Canadians expect all kinds of natural disasters to befall them including floods, hurricanes, landslides, gale winds and forest fires. I would wager my mother-in-law (honestly, a very nice woman) that not many Canadians are aware of the volcanic activity that is in Canada, never mind that Canada's second worst natural disaster in terms of lives lost, was due to a volcanic eruption.
The folklore and legends of the Nisga'a people's have long told of a period of unrest by a volcano that included the complete destruction of two villages and approximately two thousand of their people and those affected most by it – the Nisga'a people - had weaved it into their folklore and oral history despite the loss of life, villages and disruption to way of life.
The legend, abounds with variations but generally speaking, goes a little like this:
Two male children playing near the waters of the Nass caught themselves a salmon. As is the nature of boys sometimes, they slit open the fish's back and inserted two lit pieces of wood and released the fish, both finding great amusement in the hectic swimming and smoking fish. The caught yet another and this time shoved a piece of shale into its back and watched it struggle too, to their mirth.
An elder walked by and warned the children to 'take care what you do ... for the salmon will curse you and the creator will respond in kind' he said. It was then the ground began to shake and tremble under their feet, the children ran for home and the elder sent out scouts. Natures harmony has been upset he thought with a glance to the now dead salmon.
From the tops of a nearby small mountain the scout seen smoke and flames moving closer. He ran back to warn the people of the impending fiery doom. Panicked some ran up the mountain and others to the Nass River. They were all killed by the lava.
Watching broken-hearted at the destruction of their homes, a powerful supernatural being called Gwaxts'agat emerged from the mountain. For days he fought the lava using his great nose to blow on it and cool it.
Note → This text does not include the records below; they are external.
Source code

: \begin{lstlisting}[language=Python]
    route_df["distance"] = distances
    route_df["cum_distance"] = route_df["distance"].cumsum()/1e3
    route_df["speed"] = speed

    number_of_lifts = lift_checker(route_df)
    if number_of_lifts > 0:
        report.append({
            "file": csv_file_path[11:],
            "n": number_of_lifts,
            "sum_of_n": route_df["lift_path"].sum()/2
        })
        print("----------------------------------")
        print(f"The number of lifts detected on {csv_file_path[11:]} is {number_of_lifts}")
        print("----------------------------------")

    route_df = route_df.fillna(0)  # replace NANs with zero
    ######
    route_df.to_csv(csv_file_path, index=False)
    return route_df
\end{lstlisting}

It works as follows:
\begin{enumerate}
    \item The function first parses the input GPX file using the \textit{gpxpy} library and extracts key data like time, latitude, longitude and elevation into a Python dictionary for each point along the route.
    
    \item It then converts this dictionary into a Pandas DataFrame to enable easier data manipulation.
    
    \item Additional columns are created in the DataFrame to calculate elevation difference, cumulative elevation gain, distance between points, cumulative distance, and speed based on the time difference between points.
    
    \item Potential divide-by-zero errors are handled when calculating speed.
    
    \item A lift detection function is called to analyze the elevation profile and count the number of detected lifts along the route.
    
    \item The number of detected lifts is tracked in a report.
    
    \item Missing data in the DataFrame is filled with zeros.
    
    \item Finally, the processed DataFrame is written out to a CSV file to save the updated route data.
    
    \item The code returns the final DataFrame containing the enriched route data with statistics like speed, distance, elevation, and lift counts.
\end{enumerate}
Once he succeeded he simply returned to the mountain where the being remains to this day.
Science has verified their legend or folklore as more truthful than fanciful story telling, which is a first in Canada. For this particular eruption, over the last million or so years many eruptions have shaped the lands, the legend and some science of the existing cooled rock left behind is the only record of it happening.
Sometime during the mid to late eighteenth century (some sources say no earlier than 1750 and no later than 1775; Oregon State University lists the eruption as happening in 1730), the Tseax Cone, which is a smaller volcano almost a thousand feet in diameter, erupted or perhaps more accurately vented a major lava flow.
Our volcanoes may erupt politely but it's trail of destruction was no joking matter. The lava released travelled towards and eventually into the Tseax River forming Lava Lake by damming the river. The flow then carried on north to the Nass River eleven kilometre away and for an additional ten kilometre filled the flat valley floor of the Nass River system.
Along the way it destroyed two villages of the Nisga'a – oral traditions name them as Wii Lax K'abit and Lax Ksiluux. The Nisga'a people's of the time had tried to prepare for what they thought was coming and dug pits for shelter, at the time of the 'eruption' as word spread people panicked and some ran up the mountain and others ran for the River.
The original explosion or eruption would have released poisonous gases and carbon dioxide. It was these gases that likely killed the victims of this event and not the lava. The entire lava flow is considered by the First Peoples has a headstone for a grave and consider taking pieces of the now hardened lava flow as desecration of their dead.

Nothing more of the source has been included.